Se é inadmissível a solidão de uma ministra cuja agenda deveria ser do governo como um todo, e não apenas de si mesma, parece mais inadmissível ainda o conjunto de indícios muito evidentes do quanto o restante do governo, presidente Lula incluído, vive um pêndulo perverso entre apoiar a não apoiar a pauta liderada por Marina Silva. Conforme mostrou reportagem do portal Sumaúma, a pasta de Marina tentou o possível e o impossível para reverter a tramitação do PL do Licenciamento, enquanto a Casa Civil, de Rui Costa, e a Secretaria das Relações Institucionais, de Gleisi Hoffmann, nada fizeram para alterar, ajustar ou simplesmente combater o texto.
Com o tamanho da reação e da solidariedade pública, era mesmo importante que o governo não se fingisse de surdo. Mas isso é o mínimo
Ao mesmo tempo, após o episódio do Senado, a própria ministra Marina Silva fez questão de dar publicidade ao telefonema que o presidente Lula lhe deu, em apoio. E a imprensa noticiou o esforço orquestrado do governo para que diversos ministros, homens e mulheres, emitissem notas públicas em solidariedade a Marina. Nos dias seguintes, a ministra Gleisi Hoffman postou mais de uma vez em suas redes sociais o “diálogo” com Marina Silva para enfrentar o debate do PL do Licenciamento na Câmara. Com o tamanho da reação e da solidariedade pública nos quatros cantos do Brasil e da política brasileira, era mesmo importante que o governo não se fingisse de surdo. Mas isso é o mínimo.

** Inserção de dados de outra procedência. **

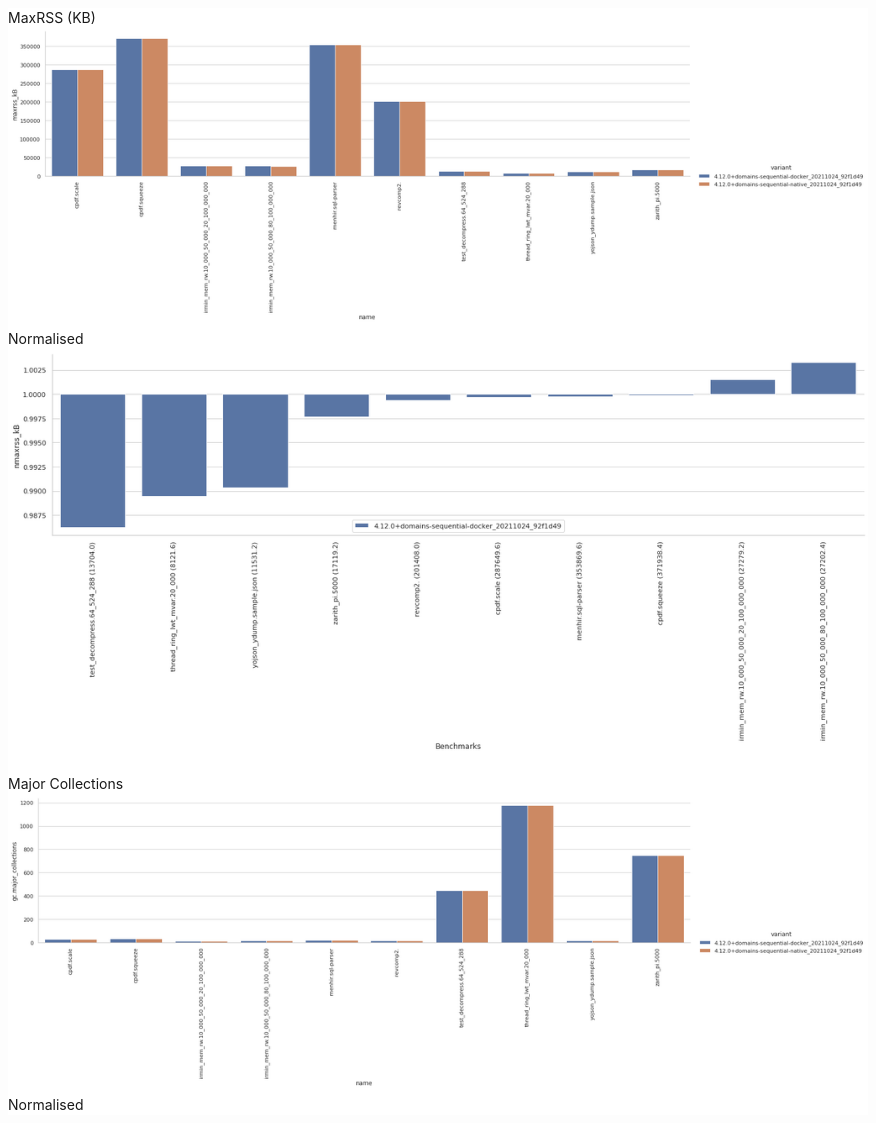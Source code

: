   MaxRSS (KB)
  ![Current-bench-151-MaxRSS](images/Current-bench-151-MaxRSS.png)
  Normalised
  ![Current-bench-151-MaxRSS-Normalised](images/Current-bench-151-MaxRSS-Normalised.png)
  
  Major Collections
  ![Current-bench-151-Major-collections](images/Current-bench-151-Major-collections.png)
  Normalised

Que um governo seja repleto de forças divergentes, contraditórias ou mesmo antagônicas é de se esperar. Mais ainda num governo como o de Lula, forjado numa frente ampla, dotado de imensas fragilidades na relação com o Congresso e enfrentando uma base heterogênea, fragmentada e hostil. Com essas condições, não surpreende que suas políticas sejam o resultado de embates internos e visões distintas. Mas o que ocorreu com Marina Silva no Senado e o que está ocorrendo com o debate do PL do Licenciamento inspiram uma dúvida: qual é o real projeto deste governo para o país, no qual a agenda ambiental deveria ser um pilar fundamental? Qual visão sobre política ambiental prevalecerá neste projeto de país, afinal? A do regramento e proteção ambiental ou a da facilitação de obras a qualquer custo?

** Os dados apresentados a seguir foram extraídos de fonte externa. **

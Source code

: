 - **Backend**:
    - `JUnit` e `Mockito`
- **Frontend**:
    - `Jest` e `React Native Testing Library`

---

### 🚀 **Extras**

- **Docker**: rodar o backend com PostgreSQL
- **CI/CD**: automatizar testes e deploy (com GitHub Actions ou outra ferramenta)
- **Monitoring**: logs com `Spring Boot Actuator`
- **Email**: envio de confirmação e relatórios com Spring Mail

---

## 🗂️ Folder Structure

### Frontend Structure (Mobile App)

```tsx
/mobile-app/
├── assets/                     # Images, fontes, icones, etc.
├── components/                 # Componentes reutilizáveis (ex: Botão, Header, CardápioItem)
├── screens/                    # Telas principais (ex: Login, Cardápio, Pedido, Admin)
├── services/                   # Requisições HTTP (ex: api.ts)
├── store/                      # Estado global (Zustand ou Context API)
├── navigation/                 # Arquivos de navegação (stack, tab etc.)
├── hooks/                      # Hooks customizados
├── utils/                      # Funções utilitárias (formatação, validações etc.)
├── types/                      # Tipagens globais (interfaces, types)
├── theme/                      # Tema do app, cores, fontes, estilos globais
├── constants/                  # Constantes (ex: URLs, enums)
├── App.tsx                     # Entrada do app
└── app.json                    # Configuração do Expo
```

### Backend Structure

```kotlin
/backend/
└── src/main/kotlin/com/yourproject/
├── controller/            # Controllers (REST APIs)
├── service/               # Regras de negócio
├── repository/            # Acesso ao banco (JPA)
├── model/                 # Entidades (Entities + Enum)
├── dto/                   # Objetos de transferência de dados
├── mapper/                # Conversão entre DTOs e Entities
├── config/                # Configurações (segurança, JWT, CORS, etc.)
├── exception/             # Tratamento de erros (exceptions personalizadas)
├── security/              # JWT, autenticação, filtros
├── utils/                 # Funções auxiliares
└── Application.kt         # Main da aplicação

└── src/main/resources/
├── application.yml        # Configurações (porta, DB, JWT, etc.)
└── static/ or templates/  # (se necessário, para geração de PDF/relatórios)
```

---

É do presidente a escolha legítima dos caminhos a seguir. Mas a ele só não é facultado o direito de se omitir, navegando de maneira camaleônica, a seu estilo, conforme os ventos políticos apontarem. Sua dubiedade, no fundo, só reforça certos estigmas depositados hoje nos ombros de Marina, resumida nessa incômoda convivência: estar sozinha entre seus pares no governo e estar acompanhada de uma multidão inconformada com a tentativa de intimidá-la – como mulher e como liderança da agenda ambiental.